Maar geen moment voor spelers is meer verrassend dan de eerste ontmoeting met de ongeziene vijand, de centrale tegenstander van het spelverhaal en de belichaming van de wreedheid van de natuur zelf. Halverwege het spel doet Ecco een ontdekking die de toon van het verhaal 180 graden verandert; de storm die zijn familie overviel was helemaal geen storm, maar in plaats daarvan een wreed buitenaards ras genaamd The Vortex dat zich om de 500 jaar op de planeet voedt omdat hun eigen wereld volledig is vernietigd door hun eigen technologische bekwaamheid. De rest van het spel is vanaf nu een race om de macht, terwijl Ecco de vaardigheden probeert te verzamelen die nodig zijn om naar de planeet Vortex te reizen om zijn pod te bevrijden, een reis die hem terugvoert naar het prehistorische tijdperk en uiteindelijk terug naar de moment van de storm.
Na vele uren van puzzelen en exploreren, komt het moment van de waarheid en krijgt Ecco een moment van relatieve vrede en opluchting voordat hij de storm activeert die zijn familie heeft getroffen; en samen met hen de planeet op rijden. En dat is wanneer dingen een wending nemen.

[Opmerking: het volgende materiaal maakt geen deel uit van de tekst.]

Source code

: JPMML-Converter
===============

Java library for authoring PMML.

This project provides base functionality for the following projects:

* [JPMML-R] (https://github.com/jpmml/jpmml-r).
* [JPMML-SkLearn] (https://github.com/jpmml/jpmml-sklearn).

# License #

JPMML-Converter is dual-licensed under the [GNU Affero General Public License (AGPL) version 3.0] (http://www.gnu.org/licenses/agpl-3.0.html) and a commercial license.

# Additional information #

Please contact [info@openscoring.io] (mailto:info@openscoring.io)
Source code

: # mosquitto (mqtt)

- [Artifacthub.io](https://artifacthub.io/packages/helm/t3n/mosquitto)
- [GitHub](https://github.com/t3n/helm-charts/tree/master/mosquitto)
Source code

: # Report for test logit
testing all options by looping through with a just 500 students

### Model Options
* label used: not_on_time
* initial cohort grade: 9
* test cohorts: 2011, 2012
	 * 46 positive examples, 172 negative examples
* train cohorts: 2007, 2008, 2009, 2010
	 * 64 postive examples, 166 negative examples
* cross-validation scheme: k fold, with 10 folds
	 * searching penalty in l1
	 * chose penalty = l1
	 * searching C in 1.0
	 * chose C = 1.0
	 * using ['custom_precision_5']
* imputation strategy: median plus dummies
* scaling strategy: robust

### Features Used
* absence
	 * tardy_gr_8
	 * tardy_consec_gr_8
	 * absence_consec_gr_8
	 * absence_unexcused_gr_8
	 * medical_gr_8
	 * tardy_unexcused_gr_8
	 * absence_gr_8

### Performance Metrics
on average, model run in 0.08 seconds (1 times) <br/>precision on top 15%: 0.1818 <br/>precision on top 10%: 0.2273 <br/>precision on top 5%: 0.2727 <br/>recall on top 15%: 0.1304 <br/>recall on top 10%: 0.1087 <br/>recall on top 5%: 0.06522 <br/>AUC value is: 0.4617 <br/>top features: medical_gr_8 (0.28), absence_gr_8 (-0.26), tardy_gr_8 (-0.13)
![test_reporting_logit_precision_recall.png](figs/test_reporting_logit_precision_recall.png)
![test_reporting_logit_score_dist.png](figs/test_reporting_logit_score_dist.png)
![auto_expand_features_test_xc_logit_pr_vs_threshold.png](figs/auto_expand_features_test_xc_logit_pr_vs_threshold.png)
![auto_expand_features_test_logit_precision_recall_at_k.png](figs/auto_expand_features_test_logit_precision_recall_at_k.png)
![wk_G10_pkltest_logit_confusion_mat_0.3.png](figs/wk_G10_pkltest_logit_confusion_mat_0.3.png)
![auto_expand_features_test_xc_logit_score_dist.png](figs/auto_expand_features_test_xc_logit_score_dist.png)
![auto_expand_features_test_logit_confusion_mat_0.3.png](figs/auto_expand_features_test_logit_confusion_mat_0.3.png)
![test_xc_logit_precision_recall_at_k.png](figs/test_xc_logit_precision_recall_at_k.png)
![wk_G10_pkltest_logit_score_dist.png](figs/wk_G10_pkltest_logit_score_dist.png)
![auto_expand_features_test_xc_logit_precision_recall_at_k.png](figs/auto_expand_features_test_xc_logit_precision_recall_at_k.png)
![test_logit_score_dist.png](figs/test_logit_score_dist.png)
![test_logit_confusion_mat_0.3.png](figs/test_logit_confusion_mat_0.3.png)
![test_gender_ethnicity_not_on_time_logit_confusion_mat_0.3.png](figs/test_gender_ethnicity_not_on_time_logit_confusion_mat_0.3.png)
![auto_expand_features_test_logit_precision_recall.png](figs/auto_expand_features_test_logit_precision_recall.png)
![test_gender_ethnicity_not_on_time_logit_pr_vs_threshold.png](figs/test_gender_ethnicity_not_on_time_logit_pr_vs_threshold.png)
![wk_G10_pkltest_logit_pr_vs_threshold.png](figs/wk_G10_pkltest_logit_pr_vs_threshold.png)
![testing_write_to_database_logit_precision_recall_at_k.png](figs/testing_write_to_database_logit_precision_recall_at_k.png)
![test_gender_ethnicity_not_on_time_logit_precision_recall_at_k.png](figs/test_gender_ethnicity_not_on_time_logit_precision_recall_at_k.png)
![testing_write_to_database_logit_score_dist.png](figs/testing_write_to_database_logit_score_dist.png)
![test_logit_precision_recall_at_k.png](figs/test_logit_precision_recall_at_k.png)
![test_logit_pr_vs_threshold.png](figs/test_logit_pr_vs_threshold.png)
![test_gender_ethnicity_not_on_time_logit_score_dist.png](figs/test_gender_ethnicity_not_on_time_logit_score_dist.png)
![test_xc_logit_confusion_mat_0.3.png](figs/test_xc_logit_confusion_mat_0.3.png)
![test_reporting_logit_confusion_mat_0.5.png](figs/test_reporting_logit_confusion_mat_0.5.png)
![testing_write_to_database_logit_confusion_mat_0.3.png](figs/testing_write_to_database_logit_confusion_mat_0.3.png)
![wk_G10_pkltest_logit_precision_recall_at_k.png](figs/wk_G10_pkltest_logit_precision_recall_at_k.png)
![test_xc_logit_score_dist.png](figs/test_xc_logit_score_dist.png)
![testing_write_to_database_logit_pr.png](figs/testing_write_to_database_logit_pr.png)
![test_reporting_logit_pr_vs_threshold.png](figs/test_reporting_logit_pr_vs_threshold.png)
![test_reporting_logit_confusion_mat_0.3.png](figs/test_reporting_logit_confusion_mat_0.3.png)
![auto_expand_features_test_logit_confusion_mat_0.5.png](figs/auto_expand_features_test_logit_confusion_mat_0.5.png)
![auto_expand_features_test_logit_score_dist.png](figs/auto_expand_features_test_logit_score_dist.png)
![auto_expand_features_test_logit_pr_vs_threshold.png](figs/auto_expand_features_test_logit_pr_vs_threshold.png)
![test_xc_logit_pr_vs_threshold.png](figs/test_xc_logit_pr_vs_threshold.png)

De toch al onderdrukkende, mooie, angstaanjagende, gevaarlijke en mysterieus buitenaardse oceaanomgevingen die de speler heeft gezien tot deze cruciale punten voldoende zouden zijn geweest om een permanente impact te maken, maar zodra Ecco de laatste drie fasen van het spel binnengaat, komt hij in een Gigereske nachtmerrie van koude, grillige machinerie, vreemde, bugachtige buitenaardse wezens en een soundtrack die net zo beslist vreemd is als de nieuwe wereld die hij is tegengekomen, die chaotisch en ongemakkelijk is. Dit is alles voordat hij eindelijk wordt geconfronteerd met de laatste ontmoeting van de game en een van de meest lelijke en vleselijk uitziende sprites die ooit zijn vertoond; de Vortex-koningin zelf, een symmetrische skeletachtige wangedrocht en een zeer belichaming van het kernthema van de spellen; consumptie.

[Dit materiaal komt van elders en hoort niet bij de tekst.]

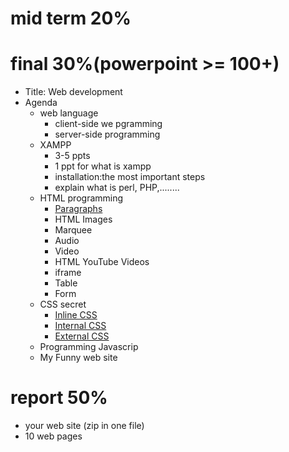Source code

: 


# mid term 20%

# final 30%(powerpoint >= 100+)
  - Title: Web development
  - Agenda
    - web language
      - client-side we pgramming
      - server-side programming  
    - XAMPP 
      - 3-5 ppts 
      - 1 ppt for what is xampp 
      - installation:the most important steps 
      - explain what is perl, PHP,........
    - HTML programming
      - [Paragraphs]()
      - HTML Images
      - Marquee
      - Audio
      - Video
      - HTML YouTube Videos
      - iframe
      - Table
      - Form
    - CSS secret
      - [Inline CSS](https://www.w3schools.com/html/html_css.asp)
      - [Internal CSS](https://www.w3schools.com/html/html_css.asp)
      - [External CSS](https://www.w3schools.com/html/html_css.asp) 
    - Programming Javascrip
    - My Funny web site

# report 50%
  - your web site (zip in one file)
  - 10 web pages 
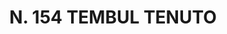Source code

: ---
title: "N. 154 TEMBUL TENUTO"
plant-name: "N. 154"
plant-number: "154"
plant-img1: "/assets/img/plant154_verso.jpg"
plant-img2: "/assets/img/plant154.jpg"
plant-xml: "/assets/xml/plant154.xml"
plant-title: "N. 154 TEMBUL TENUTO"
plant-taxon-link: ""
plant-taxon-content: ""
layout: single-xml
---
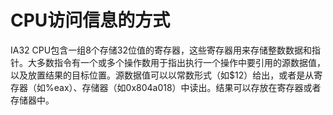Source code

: # CPU访问信息的方式

IA32 CPU包含一组8个存储32位值的寄存器，这些寄存器用来存储整数数据和指针。大多数指令有一个或多个操作数用于指出执行一个操作中要引用的源数据值，以及放置结果的目标位置。源数据值可以以常数形式（如$12）给出，或者是从寄存器（如%eax）、存储器（如0x804a018）中读出。结果可以存放在寄存器或者存储器中。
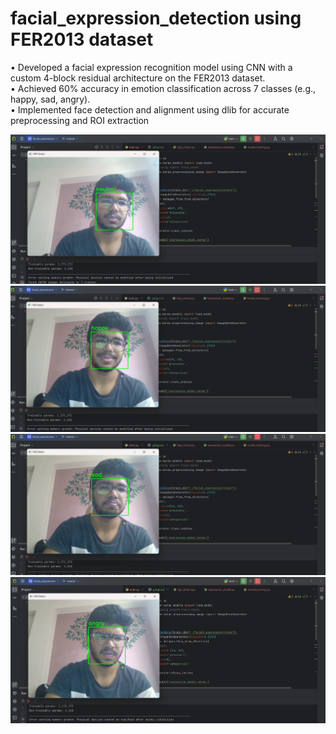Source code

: # facial_expression_detection using FER2013 dataset

• Developed a facial expression recognition model using CNN with a custom 4-block residual architecture on
the FER2013 dataset. <br/>
• Achieved 60% accuracy in emotion classification across 7 classes (e.g., happy, sad, angry).<br/>
• Implemented face detection and alignment using dlib for accurate preprocessing and ROI extraction<br/>

<img src="Screenshot 2025-05-31 143727.png"/>
<img src="Screenshot 2025-05-31 143844.png"/>
<img src="Screenshot 2025-05-31 143922.png"/>
<img src="Screenshot 2025-05-31 143958.png"/>
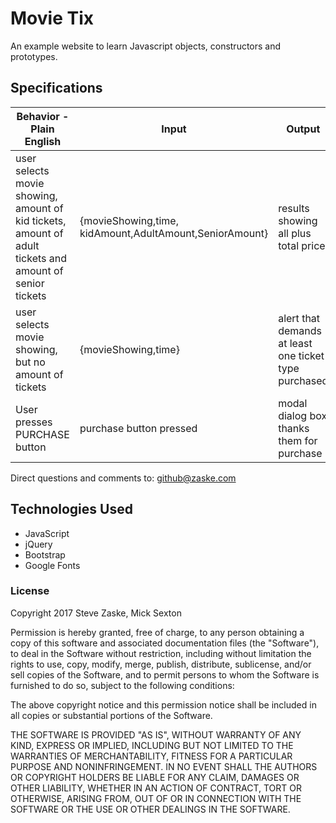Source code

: # Movie Tix
An example website to learn Javascript objects, constructors and prototypes.

## Specifications

|Behavior - Plain English|Input|Output|
|---|---|---|
|user selects movie showing, amount of kid tickets, amount of adult tickets and amount of senior tickets|{movieShowing,time, kidAmount,AdultAmount,SeniorAmount}|results showing all plus total price|
|user selects movie showing, but no amount of tickets|{movieShowing,time}|alert that demands at least one ticket type purchased|
|User presses PURCHASE button|purchase button pressed|modal dialog box thanks them for purchase|



Direct questions and comments to: [github@zaske.com](mailto:github@zaske.com)

## Technologies Used
* JavaScript
* jQuery
* Bootstrap
* Google Fonts

### License
Copyright 2017 Steve Zaske, Mick Sexton

Permission is hereby granted, free of charge, to any person obtaining a copy of this software and associated documentation files (the "Software"), to deal in the Software without restriction, including without limitation the rights to use, copy, modify, merge, publish, distribute, sublicense, and/or sell copies of the Software, and to permit persons to whom the Software is furnished to do so, subject to the following conditions:

The above copyright notice and this permission notice shall be included in all copies or substantial portions of the Software.

THE SOFTWARE IS PROVIDED "AS IS", WITHOUT WARRANTY OF ANY KIND, EXPRESS OR IMPLIED, INCLUDING BUT NOT LIMITED TO THE WARRANTIES OF MERCHANTABILITY, FITNESS FOR A PARTICULAR PURPOSE AND NONINFRINGEMENT. IN NO EVENT SHALL THE AUTHORS OR COPYRIGHT HOLDERS BE LIABLE FOR ANY CLAIM, DAMAGES OR OTHER LIABILITY, WHETHER IN AN ACTION OF CONTRACT, TORT OR OTHERWISE, ARISING FROM, OUT OF OR IN CONNECTION WITH THE SOFTWARE OR THE USE OR OTHER DEALINGS IN THE SOFTWARE.
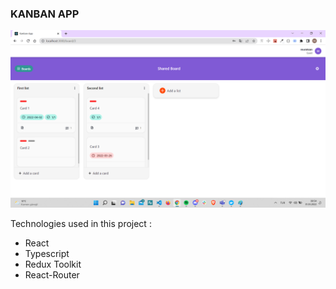 ### KANBAN APP

![AppPic](./public/kanbanpic2.png)

Technologies used in this project :

- React
- Typescript
- Redux Toolkit
- React-Router

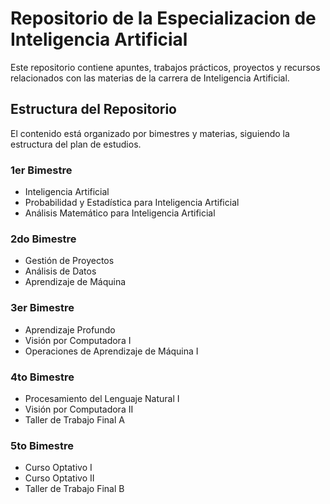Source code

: # Repositorio de la Especializacion de Inteligencia Artificial

Este repositorio contiene apuntes, trabajos prácticos, proyectos y recursos relacionados con las materias de la carrera de Inteligencia Artificial.

## Estructura del Repositorio

El contenido está organizado por bimestres y materias, siguiendo la estructura del plan de estudios.

### 1er Bimestre
* Inteligencia Artificial
* Probabilidad y Estadística para Inteligencia Artificial
* Análisis Matemático para Inteligencia Artificial

### 2do Bimestre
* Gestión de Proyectos
* Análisis de Datos
* Aprendizaje de Máquina

### 3er Bimestre
* Aprendizaje Profundo
* Visión por Computadora I
* Operaciones de Aprendizaje de Máquina I

### 4to Bimestre
* Procesamiento del Lenguaje Natural I
* Visión por Computadora II
* Taller de Trabajo Final A

### 5to Bimestre
* Curso Optativo I
* Curso Optativo II
* Taller de Trabajo Final B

In geen enkele andere game ben ik zo bang geweest voor wat er achter het volgende scherm lag. In geen enkel ander spel kwam ik in een wereld die zo geloofwaardig, vertrouwd en toch ook beslist buitenaards was dat ik er jarenlang geobsedeerd door was. Hoewel het vervolg een goed werk levert door het verhaal voort te zetten en de games ongelooflijk vreemd, science fiction georiënteerde verhaallijn voort te zetten, Ecco de dolfijn creëerde een toon die door en door werd gevoeld. Het gaf me echte emoties, en voor de paar mooie momenten die het me gaf toen een nieuwe omgeving werd geïntroduceerd, toen ik aan de oppervlakte mocht blijven waar dingen niet zo gevaarlijk en mystificerend waren, waren er nog veel meer waar ik me alleen voelde , verloren en volledig weerloos, net als Ecco zelf moet hebben gevoeld tijdens die lange en gevaarlijke reis.

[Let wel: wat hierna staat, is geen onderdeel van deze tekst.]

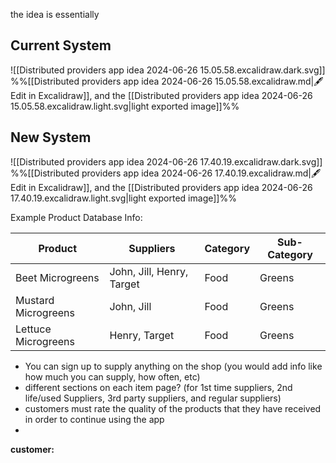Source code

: the idea is essentially

## Current System
![[Distributed providers app idea 2024-06-26 15.05.58.excalidraw.dark.svg]]
%%[[Distributed providers app idea 2024-06-26 15.05.58.excalidraw.md|🖋 Edit in Excalidraw]], and the [[Distributed providers app idea 2024-06-26 15.05.58.excalidraw.light.svg|light exported image]]%%

## New System

![[Distributed providers app idea 2024-06-26 17.40.19.excalidraw.dark.svg]]
%%[[Distributed providers app idea 2024-06-26 17.40.19.excalidraw.md|🖋 Edit in Excalidraw]], and the [[Distributed providers app idea 2024-06-26 17.40.19.excalidraw.light.svg|light exported image]]%%

Example Product Database Info:

| Product             | Suppliers                 | Category | Sub-Category |
| ------------------- | ------------------------- | -------- | ------------ |
| Beet Microgreens    | John, Jill, Henry, Target | Food     | Greens       |
| Mustard Microgreens | John, Jill                | Food     | Greens       |
| Lettuce Microgreens | Henry, Target             | Food     | Greens       |


- You can sign up to supply anything on the shop (you would add info like how much you can supply, how often, etc)
- different sections on each item page? (for 1st time suppliers, 2nd life/used Suppliers, 3rd party suppliers, and regular suppliers)
- customers must rate the quality of the products that they have received in order to continue using the app
- 

**customer:** 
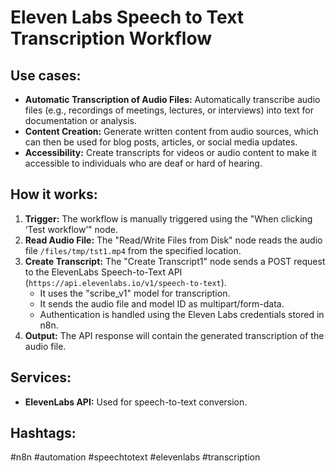 # Eleven Labs Speech to Text Transcription Workflow

## Use cases:

*   **Automatic Transcription of Audio Files:** Automatically transcribe audio files (e.g., recordings of meetings, lectures, or interviews) into text for documentation or analysis.
*   **Content Creation:** Generate written content from audio sources, which can then be used for blog posts, articles, or social media updates.
*   **Accessibility:** Create transcripts for videos or audio content to make it accessible to individuals who are deaf or hard of hearing.

## How it works:

1.  **Trigger:** The workflow is manually triggered using the "When clicking ‘Test workflow’" node.
2.  **Read Audio File:** The "Read/Write Files from Disk" node reads the audio file `/files/tmp/tst1.mp4` from the specified location.
3.  **Create Transcript:** The "Create Transcript1" node sends a POST request to the ElevenLabs Speech-to-Text API (`https://api.elevenlabs.io/v1/speech-to-text`).
    *   It uses the "scribe\_v1" model for transcription.
    *   It sends the audio file and model ID as multipart/form-data.
    *   Authentication is handled using the Eleven Labs credentials stored in n8n.
4.  **Output:** The API response will contain the generated transcription of the audio file.

## Services:

*   **ElevenLabs API:** Used for speech-to-text conversion.

## Hashtags:

#n8n #automation #speechtotext #elevenlabs #transcription
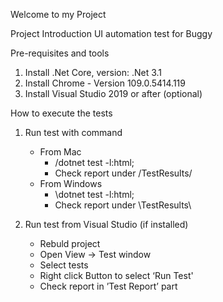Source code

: Welcome to my Project



Project Introduction
UI automation test for Buggy

Pre-requisites and tools
1. Install .Net Core, version: .Net 3.1
2. Install Chrome  - Version 109.0.5414.119
3. Install Visual Studio 2019 or after (optional)

How to execute the tests
1. Run test with command
    * From Mac
        * <your machine dotnet address>/dotnet test -l:html;
        * Check report under <Project root path>/TestResults/
    * From Windows
        * <your machine dotnet address>\dotnet test -l:html;
        * Check report under <Project root path>\TestResults\




2. Run test from Visual Studio (if installed)
    * Rebuld project
    * Open View -> Test window
    * Select tests
    * Right click Button to select ‘Run Test'
    * Check report in ’Test Report’ part
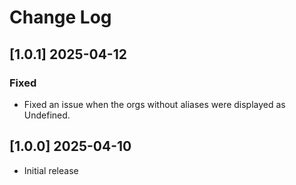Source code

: # Change Log

## [1.0.1] 2025-04-12

### Fixed

-   Fixed an issue when the orgs without aliases were displayed as Undefined.

## [1.0.0] 2025-04-10

-   Initial release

Dat is het echte succes van Ecco, en wat het speciaal maakt. Het is meedogenloos, beangstigend en koud, maar te midden van dit, nog steeds beslist mooi, net zoals de oceaan zelf is. En net als de oceaan, hoewel het me bang maakte, merkte ik dat ik nog steeds die wateren trotseerde en naar binnen ging voor herhaalde bezoeken.
Ik sloot gewoon mijn ogen, waagde de sprong en omhelsde de onderdompeling van de angstaanjagende duisternis.